Around the same time, she completed a bust of Robert Kennedy, which was
dedicated as a memorial and which today stands at Borough Hall Park, Brooklyn.


Museum of
Brooklyn Art and Culture
Plaster bust of Dr. Frederick A.
Price, Consul General of Liberia to New York (life size, 1955), left,
and bronze of industrialist
John M. Olin (monumental, 1975).
She continued to produce sculpted
works throughout her career,
including a bust of John M. Olin, a commissioned work, around 1975. In
her later
years, much of her work was liturgical in nature.
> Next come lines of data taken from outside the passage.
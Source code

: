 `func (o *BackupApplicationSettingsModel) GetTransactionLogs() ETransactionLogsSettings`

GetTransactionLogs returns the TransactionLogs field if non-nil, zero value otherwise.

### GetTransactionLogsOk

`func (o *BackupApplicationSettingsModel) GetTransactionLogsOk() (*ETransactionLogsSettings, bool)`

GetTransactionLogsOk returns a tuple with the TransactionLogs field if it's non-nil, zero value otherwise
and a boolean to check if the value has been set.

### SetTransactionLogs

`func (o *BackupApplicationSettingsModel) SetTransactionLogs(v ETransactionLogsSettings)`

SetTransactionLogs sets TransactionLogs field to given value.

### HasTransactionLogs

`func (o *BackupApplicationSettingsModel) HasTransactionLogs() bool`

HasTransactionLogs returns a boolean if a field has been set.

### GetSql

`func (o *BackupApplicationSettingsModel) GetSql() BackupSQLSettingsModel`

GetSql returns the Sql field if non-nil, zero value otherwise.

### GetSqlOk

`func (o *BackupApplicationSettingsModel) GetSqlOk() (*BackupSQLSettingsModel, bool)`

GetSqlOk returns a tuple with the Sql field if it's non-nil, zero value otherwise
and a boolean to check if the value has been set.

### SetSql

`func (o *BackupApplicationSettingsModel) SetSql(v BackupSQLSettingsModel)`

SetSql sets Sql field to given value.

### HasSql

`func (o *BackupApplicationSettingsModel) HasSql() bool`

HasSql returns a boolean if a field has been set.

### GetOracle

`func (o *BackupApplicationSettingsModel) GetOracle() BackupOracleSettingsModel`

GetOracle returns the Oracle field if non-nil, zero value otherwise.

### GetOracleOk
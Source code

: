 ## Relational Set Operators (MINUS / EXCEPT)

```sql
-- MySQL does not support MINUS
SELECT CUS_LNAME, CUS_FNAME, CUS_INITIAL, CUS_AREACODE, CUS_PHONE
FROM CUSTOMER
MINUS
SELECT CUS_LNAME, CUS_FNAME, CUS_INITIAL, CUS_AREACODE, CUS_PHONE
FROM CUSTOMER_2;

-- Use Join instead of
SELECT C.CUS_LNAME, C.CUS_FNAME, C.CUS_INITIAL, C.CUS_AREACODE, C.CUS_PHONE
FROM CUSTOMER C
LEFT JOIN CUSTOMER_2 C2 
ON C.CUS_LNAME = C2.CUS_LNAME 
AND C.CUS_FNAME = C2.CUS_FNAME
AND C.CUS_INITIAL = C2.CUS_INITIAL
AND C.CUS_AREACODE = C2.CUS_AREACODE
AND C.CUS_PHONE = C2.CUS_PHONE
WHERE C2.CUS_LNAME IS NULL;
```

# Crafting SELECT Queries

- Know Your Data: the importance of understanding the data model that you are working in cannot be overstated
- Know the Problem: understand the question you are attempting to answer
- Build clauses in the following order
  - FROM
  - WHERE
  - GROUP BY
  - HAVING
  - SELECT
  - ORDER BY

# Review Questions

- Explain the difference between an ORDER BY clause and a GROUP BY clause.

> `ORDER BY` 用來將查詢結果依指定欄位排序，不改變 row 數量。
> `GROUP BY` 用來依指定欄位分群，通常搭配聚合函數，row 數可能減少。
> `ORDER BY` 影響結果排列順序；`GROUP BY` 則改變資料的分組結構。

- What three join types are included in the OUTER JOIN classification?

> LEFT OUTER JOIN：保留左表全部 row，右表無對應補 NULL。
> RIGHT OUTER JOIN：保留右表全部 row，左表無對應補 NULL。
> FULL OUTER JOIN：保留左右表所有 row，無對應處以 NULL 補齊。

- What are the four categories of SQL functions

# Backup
She had
converted to Catholicism in the 1950s, and as a catholic convert
from Judaism, she was inspired to complete stained glass windows,
tabernacles, and sculpture portraits of saints and bishops. After a
visit to Assisi, Italy in 1969, she was inspired to join a Catholic lay
order founded by St. Francis. She served for a time as the president of
the North American federation of the order. She
remarried in 1978 to Benjamin Duveen, a cousin of her former husband's
who was in the travel business, and left Park Slope for Port Chester,
New York.
Among her later works was a life-sized
sculpture portrait of Pope John Paul II and his parents, which was
eventually installed in the Pope's apartments at
the Vatican,
In 2005 she left Port Chester for a studio in the upstate town of Hebron, N.Y.


Museum of Brooklyn Art and Culture
Maximilian Kolbe, Catholic saint and humanitarian, left, and Christopher Columbus.
Duveen suffered from heart trouble,
and in the Spring of 2006 underwent surgery, from which she suffered a
stroke and lost her sight. After a slow period of recovery, she
continued to manage the exhibition of her art works. Her last show was
at the Salem Art Works in Salem, New York, in the spring of 2007.
She died on October 28, 2007 in New York City from complications arising from pancreatitis.
Duveen left several works in progress, including "Angel," and a portrait bust of Edmund Rice.